We’ve had many opportunities since the O.J. Simpson trial to watch the criminal justice system in action (and in excruciating detail), with the most recent high profile example being the George Zimmerman trial in Florida. I tried my best to avoid the details of the legal proceedings, but like the O.J. Simpson trial, the Zimmerman one was ubiquitous. I’ve never had a stomach for criminal law, an area of law for which To Kill a Mockingbird’s Atticus Finch developed a “profound distaste” after “[h]is first two clients were the last two persons hanged in the Maycomb County jail (page 5).” Practicing in a fictionalized Alabama in the mid-1930s, Finch had to function within a legal system that was more overtly racially biased than it is today (nonetheless, as I discuss briefly in my previous post, Revisiting the “Soft Pages” of To Kill a Mockingbird, racial bias persists “with increased prosecutions and harsher penalties against individuals of certain racial and/or socioeconomic backgrounds.”).

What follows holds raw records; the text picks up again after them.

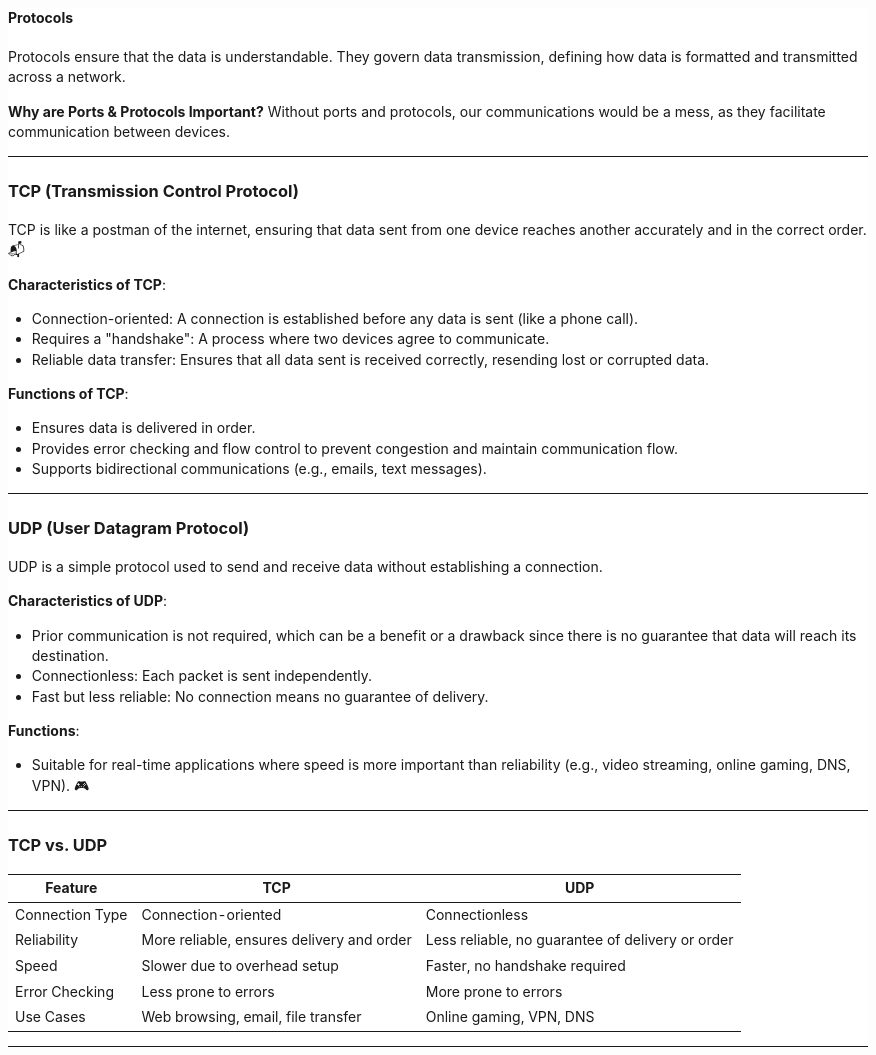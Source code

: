 #### **Protocols**
Protocols ensure that the data is understandable. They govern data transmission, defining how data is formatted and transmitted across a network.

**Why are Ports & Protocols Important?**
Without ports and protocols, our communications would be a mess, as they facilitate communication between devices.

---

### **TCP (Transmission Control Protocol)**

TCP is like a postman of the internet, ensuring that data sent from one device reaches another accurately and in the correct order. 📬

**Characteristics of TCP**:
- Connection-oriented: A connection is established before any data is sent (like a phone call).
- Requires a "handshake": A process where two devices agree to communicate.
- Reliable data transfer: Ensures that all data sent is received correctly, resending lost or corrupted data.

**Functions of TCP**:
- Ensures data is delivered in order.
- Provides error checking and flow control to prevent congestion and maintain communication flow.
- Supports bidirectional communications (e.g., emails, text messages).

---

### **UDP (User Datagram Protocol)**

UDP is a simple protocol used to send and receive data without establishing a connection.

**Characteristics of UDP**:
- Prior communication is not required, which can be a benefit or a drawback since there is no guarantee that data will reach its destination.
- Connectionless: Each packet is sent independently.
- Fast but less reliable: No connection means no guarantee of delivery.

**Functions**:
- Suitable for real-time applications where speed is more important than reliability (e.g., video streaming, online gaming, DNS, VPN). 🎮

---

### **TCP vs. UDP**

| **Feature**          | **TCP**                         | **UDP**                        |
|----------------------|----------------------------------|--------------------------------|
| Connection Type      | Connection-oriented              | Connectionless                 |
| Reliability          | More reliable, ensures delivery and order | Less reliable, no guarantee of delivery or order |
| Speed                | Slower due to overhead setup     | Faster, no handshake required   |
| Error Checking       | Less prone to errors             | More prone to errors           |
| Use Cases            | Web browsing, email, file transfer | Online gaming, VPN, DNS       |

---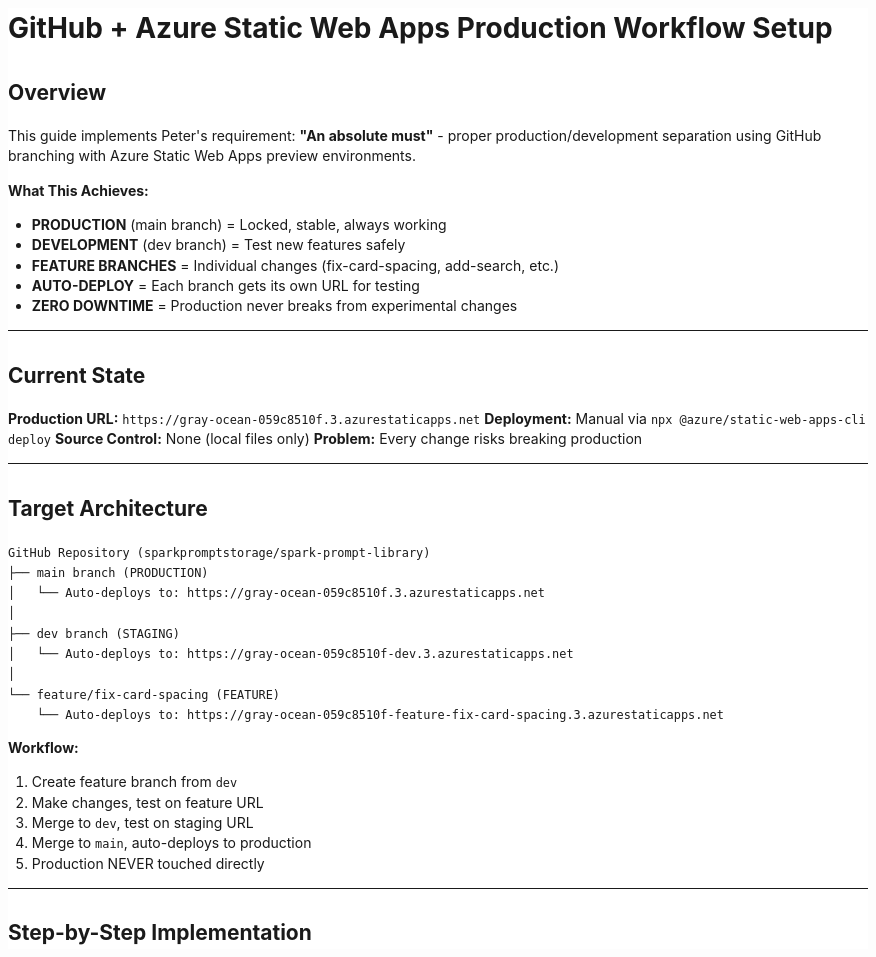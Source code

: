 # GitHub + Azure Static Web Apps Production Workflow Setup

## Overview

This guide implements Peter's requirement: **"An absolute must"** - proper production/development separation using GitHub branching with Azure Static Web Apps preview environments.

**What This Achieves:**
- **PRODUCTION** (main branch) = Locked, stable, always working
- **DEVELOPMENT** (dev branch) = Test new features safely
- **FEATURE BRANCHES** = Individual changes (fix-card-spacing, add-search, etc.)
- **AUTO-DEPLOY** = Each branch gets its own URL for testing
- **ZERO DOWNTIME** = Production never breaks from experimental changes

---

## Current State

**Production URL:** `https://gray-ocean-059c8510f.3.azurestaticapps.net`
**Deployment:** Manual via `npx @azure/static-web-apps-cli deploy`
**Source Control:** None (local files only)
**Problem:** Every change risks breaking production

---

## Target Architecture

```
GitHub Repository (sparkpromptstorage/spark-prompt-library)
├── main branch (PRODUCTION)
│   └── Auto-deploys to: https://gray-ocean-059c8510f.3.azurestaticapps.net
│
├── dev branch (STAGING)
│   └── Auto-deploys to: https://gray-ocean-059c8510f-dev.3.azurestaticapps.net
│
└── feature/fix-card-spacing (FEATURE)
    └── Auto-deploys to: https://gray-ocean-059c8510f-feature-fix-card-spacing.3.azurestaticapps.net
```

**Workflow:**
1. Create feature branch from `dev`
2. Make changes, test on feature URL
3. Merge to `dev`, test on staging URL
4. Merge to `main`, auto-deploys to production
5. Production NEVER touched directly

---

## Step-by-Step Implementation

At the center of Harper Lee’s classic novel is Atticus Finch’s legal representation, per court appointment, of Tom Robinson, an African American man accused of raping a white woman, a capital offense in Alabama. Atticus has little hope that his defense of Robinson will succeed, but he does his best, exemplifying courage for his children by “seeing [the case] through” even when he strongly suspects that “[he’s] licked before [he] begin[s] (page 128).” The question is whether Maycomb County has changed enough to give an African American man a fair chance, and Atticus is doubtful.
It’s an emotional trial that brings out the worst in people, and it seems like just about everyone in the county flocks to the courthouse to watch Tom Robinson’s life hang in the balance. At least one of Maycomb County’s residents, however, refuses to attend the proceedings. Miss Maudie won’t go because she believes it’s “morbid” to “watch a poor devil on trial for his life,” saying to Dill, Scout, and Jem, “Look at all those folks, it’s like a Roman carnival (page 181).”
It is morbid to watch high stakes criminal trials, in which the defendants and victims are real people, unlike the characters in an episode of Law & Order or in novels like To Kill a Mockingbird. As Scout reminds Miss Maudie, “They hafta try [defendants] in public (page 181),” and the concept of public access is embedded in the U.S. Constitution in the Sixth Amendment, which guarantees defendants “a speedy and public trial, by an impartial jury of the State and district wherein the crime shall have been committed.” Similarly, the press is entitled to access via the First Amendment.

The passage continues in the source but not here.